GScott86 GScott86 7 years
^ Well said.
lickety-split lickety-split 7 years
it sounds to me like now that the chase is over, and you're happy, you're uncomfortable. this is different than what you've had before so it's making you feel off balance. committed relationships are for grownups. he's a grownup, are you? every moment is not going to be passion, fireworks, rainbows and love. you live with a person; they will piss you off. someone is always around; they seem less exciting. he sounds great and you sound like you have some growing up to do before you settle down. hope he isn't blindsided.
GScott86 GScott86 7 years
*Bad typo: you should not have to ask*
GScott86 GScott86 7 years
If you love someone, you should have to ask if you do or not.
Spectra Spectra 7 years
It sort of sounds like you're more into him because he's a good caregiver; not because you're passionately in love with him. I had a friend who dated a guy that was several years older than she was and he was very mature and really wanted to settle down, but their relationship was more of a father-daughter type relationship than a boyfriend/girlfriend relationship.

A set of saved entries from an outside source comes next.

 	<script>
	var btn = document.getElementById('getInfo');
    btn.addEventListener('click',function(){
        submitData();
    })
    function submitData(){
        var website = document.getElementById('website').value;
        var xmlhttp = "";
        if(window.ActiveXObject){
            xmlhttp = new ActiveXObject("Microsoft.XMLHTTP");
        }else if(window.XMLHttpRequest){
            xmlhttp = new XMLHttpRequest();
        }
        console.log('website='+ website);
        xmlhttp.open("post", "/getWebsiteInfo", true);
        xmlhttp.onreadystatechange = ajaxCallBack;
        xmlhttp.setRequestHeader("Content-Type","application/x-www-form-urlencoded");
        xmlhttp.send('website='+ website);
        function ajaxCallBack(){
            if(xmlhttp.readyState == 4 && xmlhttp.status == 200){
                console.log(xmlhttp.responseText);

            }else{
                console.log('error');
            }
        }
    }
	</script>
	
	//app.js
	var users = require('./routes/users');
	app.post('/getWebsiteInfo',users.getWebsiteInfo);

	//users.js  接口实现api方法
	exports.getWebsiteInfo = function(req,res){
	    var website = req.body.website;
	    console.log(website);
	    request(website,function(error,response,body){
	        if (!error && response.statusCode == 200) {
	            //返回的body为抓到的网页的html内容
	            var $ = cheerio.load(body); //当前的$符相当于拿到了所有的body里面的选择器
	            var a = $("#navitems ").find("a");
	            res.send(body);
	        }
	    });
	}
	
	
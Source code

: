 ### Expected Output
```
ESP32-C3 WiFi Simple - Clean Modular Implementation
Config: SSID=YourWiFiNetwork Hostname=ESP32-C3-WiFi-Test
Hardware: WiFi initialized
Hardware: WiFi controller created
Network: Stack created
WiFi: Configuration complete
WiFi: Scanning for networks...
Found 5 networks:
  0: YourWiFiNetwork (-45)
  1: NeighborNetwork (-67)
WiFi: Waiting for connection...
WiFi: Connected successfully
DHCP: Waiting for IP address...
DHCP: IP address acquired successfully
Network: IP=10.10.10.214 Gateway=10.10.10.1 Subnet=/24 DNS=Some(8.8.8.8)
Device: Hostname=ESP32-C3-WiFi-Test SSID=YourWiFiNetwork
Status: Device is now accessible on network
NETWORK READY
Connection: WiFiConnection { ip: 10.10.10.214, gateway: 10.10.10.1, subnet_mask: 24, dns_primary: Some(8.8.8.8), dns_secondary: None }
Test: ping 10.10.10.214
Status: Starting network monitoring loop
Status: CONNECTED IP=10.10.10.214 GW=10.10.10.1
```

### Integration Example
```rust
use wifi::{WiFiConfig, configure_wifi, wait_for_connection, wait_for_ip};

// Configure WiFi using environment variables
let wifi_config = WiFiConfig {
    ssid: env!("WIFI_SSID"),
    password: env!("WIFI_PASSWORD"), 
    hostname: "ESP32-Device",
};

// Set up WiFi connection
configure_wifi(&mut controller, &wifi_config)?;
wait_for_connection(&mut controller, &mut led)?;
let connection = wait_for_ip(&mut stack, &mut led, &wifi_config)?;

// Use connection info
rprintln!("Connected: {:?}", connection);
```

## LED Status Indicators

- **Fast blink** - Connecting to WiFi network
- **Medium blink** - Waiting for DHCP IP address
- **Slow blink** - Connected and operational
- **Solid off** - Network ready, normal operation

RockAndRepublic RockAndRepublic 7 years
Why did you move in in the first place?
notinthemood notinthemood 7 years
You definitely did move in too soon but don't feel like you're trapped. Move out, then see how things go from there. It sounds like you were more happy with the attention than the relationship, so if that's the case you'll want to cut him loose, asap.
lcterp lcterp 7 years
The test for me was when I looked at my boyfriend (now-ex) is that I didn't look at him anymore and think to myself "this is it, this is all I want, I'm happy"; I started looking at him and wondering what else was out there and what was I missing, when I started thinking that way I knew I had to leave . It was hard (2.5 yrs) but six months later I'm very happy with my decision and haven't looked back. I would definitely give it a good look and really analyze if you're doing it because it's comfortable and solid but nothing else. good luck!
princess_eab princess_eab 7 years
If it's only been a year and you're feeling this way, I think that's a bad sign. Moving in and settling in with a boyfriend always involves some degree of compromise, so part of what you're feeling might be that, but it shouldn't be that severe. Yes, every relationship tapers off of the honeymoon phase, but this sounds a bit more than normal. People will tell you that the "crazy in love" feeling doesn't last and that your guy sounds solid (which he does) but honestly, that's not enough. You should feel that he's the only one for you, that you're best friends, and that you're the perfect, ideal match. I think you're probably worried, and rightfully so, that you got too serious too soon with the wrong guy, and I agree. I wouldn't sustain this relationship, if I were you - don't marry the guy and don't string him along, because who knows when the real thing will come along for you? don't settle.